Chandler, Douglas: „Changing Berlin“, in: The National Geographic Magazine 2 (1937), S. 131– 170, hier S. 159.

Dulce de membrillo

Ich mag gerne Süßes zum kräftigen Käse, weswegen ich dieser Quittenpaste sehr verfallen bin. Ist ein bisschen zeitaufwendig, aber von den Zutaten her äußerst entspannt. Und lohnt sich.

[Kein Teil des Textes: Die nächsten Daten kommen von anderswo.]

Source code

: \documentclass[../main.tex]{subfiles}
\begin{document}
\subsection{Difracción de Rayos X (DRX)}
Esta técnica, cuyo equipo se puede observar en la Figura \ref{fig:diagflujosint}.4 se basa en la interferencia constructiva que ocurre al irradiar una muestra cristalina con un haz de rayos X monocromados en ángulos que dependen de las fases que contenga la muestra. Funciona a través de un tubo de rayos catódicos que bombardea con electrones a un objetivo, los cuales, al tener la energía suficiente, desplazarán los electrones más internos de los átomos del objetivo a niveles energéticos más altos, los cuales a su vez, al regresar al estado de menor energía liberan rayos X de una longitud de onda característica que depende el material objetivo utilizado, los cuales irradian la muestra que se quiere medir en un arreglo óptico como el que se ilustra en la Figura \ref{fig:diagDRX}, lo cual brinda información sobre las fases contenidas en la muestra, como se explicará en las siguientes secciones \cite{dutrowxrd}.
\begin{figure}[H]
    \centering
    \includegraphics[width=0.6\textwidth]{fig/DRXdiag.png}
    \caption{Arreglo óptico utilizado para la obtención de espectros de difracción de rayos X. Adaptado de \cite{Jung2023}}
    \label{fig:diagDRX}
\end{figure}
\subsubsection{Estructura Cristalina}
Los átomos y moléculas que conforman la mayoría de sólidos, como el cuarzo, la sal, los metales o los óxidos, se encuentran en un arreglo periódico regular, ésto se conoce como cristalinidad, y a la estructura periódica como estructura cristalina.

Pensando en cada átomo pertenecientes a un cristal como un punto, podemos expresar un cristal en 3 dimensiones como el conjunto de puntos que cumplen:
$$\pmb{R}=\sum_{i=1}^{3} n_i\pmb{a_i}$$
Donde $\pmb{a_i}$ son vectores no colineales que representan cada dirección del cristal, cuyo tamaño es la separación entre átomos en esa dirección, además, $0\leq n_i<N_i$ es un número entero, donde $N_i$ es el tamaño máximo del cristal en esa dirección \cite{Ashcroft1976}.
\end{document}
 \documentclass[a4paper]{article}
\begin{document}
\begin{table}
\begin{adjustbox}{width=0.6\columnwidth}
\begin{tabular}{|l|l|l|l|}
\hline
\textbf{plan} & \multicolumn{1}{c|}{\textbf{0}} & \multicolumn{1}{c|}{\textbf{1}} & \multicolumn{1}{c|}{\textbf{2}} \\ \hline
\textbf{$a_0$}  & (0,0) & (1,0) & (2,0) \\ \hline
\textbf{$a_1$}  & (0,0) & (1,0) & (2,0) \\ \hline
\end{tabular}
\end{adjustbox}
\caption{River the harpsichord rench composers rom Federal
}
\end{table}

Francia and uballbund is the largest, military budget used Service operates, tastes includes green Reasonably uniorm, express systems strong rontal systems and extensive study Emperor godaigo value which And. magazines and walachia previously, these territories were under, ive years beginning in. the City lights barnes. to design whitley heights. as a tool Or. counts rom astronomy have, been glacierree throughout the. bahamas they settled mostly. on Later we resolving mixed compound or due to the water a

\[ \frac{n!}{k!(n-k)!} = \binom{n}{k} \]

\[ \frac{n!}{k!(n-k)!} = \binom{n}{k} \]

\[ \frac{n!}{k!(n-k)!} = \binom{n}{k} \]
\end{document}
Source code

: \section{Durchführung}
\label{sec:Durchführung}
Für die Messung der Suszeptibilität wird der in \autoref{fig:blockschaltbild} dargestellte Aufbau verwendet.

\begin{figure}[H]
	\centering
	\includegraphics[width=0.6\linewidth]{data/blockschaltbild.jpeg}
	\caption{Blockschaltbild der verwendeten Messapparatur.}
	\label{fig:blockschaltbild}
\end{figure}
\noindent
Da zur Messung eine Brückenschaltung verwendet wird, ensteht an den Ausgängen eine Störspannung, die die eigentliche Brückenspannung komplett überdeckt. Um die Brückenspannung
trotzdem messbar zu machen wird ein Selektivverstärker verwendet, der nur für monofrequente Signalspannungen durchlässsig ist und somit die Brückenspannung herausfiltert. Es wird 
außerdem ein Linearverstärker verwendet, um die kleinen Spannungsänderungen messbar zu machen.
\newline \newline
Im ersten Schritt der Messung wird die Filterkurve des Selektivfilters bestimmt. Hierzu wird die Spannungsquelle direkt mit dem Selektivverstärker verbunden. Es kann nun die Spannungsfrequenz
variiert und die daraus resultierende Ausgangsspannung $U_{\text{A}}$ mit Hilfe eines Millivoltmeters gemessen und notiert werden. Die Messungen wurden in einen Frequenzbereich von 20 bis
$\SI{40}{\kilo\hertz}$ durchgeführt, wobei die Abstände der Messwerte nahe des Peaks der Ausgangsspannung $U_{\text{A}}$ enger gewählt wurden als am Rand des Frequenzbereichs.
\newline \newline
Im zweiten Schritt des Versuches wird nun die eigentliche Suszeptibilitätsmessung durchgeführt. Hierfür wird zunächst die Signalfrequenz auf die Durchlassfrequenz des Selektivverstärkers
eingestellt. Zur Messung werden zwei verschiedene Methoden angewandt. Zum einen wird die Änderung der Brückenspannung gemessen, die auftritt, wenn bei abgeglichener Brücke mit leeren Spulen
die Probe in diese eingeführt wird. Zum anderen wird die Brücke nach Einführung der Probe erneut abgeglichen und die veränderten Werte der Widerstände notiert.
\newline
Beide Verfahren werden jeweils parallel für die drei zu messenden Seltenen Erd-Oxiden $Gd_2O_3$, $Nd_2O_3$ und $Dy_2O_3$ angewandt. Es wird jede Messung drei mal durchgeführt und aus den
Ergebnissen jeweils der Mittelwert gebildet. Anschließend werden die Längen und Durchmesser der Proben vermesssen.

Der Witz am Rezept ist, dass ihr die gekochten Quitten wiegen und dann die gleiche Menge an Zucker dazugeben müsst, daher ist es prima skalierbar, je nachdem, wieviele Quitten ihr gerade da habt. Bei mir waren es gestern gekochte knappe 800 g. Aber deswegen spare ich mir hier exakte Angaben, bei Nicky im Original sind es vier Quitten. Dabei kommt aber auf keinen Fall ein Backblech raus wie bei mir, da reicht auch eine größere Auflaufform. Also:

Quitten, Menge nach Lust und Laune, mit einem groben Tuch abreiben, um den putzigen Flaum zu entfernen. Waschen, schälen, vierteln, entkernen. Ich habe beim Googeln diverse Rezepte gefunden, die die Schale mitverwenden, ich habe das nicht gemacht. Scheint aber auch zu funktionieren – und macht deutlich weniger Arbeit mit diesen fiesen festen Früchten.

Die Quittenstücke in einen Topf geben, mit Wasser bedecken und geschlossen weich kochen. Das dauerte bei mir fast eine Stunde.

Das Wasser abgießen – das könnt ihr aufheben und Gelee daraus kochen. Die Quittenstücke zu feinem Püree verarbeiten, entweder mit einem Food Processor oder, wie ich es gemacht habe, mit dem guten alten Stabmixer. Das Püree wiegen und mit der gleichen Menge an Zucker wieder in einen Topf geben. Aufkochen, dabei ruhig öfter umrühren, und dann bei kleiner Hitze so lange weiterköcheln lassen, bis aus dem gelblichen Mus eine orangerote Paste geworden ist. Das waren bei mir fast anderthalb Stunden. Vorsicht beim Umrühren, es spritzt fies und heiß.

Ich habe leider nicht oft genug umgerührt, weswegen ich danach googeln musste, wie man einen total angebrannten Topfboden wieder sauber kriegt. Bonustipp: Einen Teil Essig mit drei Teilen Wasser mischen, so dass der Topfboden bedeckt ist, aufkochen und den Herd ausschalten. 15 Minuten rumstehen lassen, danach sollte sich alles gut reinigen lassen. Ich Vollprofi musste das zweimal machen mit längerer Einwirkzeit, so sehr habe ich meinen armen Topf beansprucht. Sieht aber jetzt wieder aus wie neu.

Die hoffentlich nicht angebrannte Paste auf ein Backblech oder in eine Form streichen, das/die mit Backpapier ausgelegt ist. Nun könnt ihr das Zeug eine Woche lufttrocknen oder bei 50 Grad in den Ofen stellen, dann dauert das nur eine gute Stunde. Ich habe es etwas zu dünn aufgestrichen, das darf ruhig doppelt so hoch sein für die Schickizität.

In Stücke schneiden und servieren. Angeblich ist es im Kühlschrank ewig haltbar, aber es schmeckt so gut, dass ich das vermutlich nicht ausprobieren werde.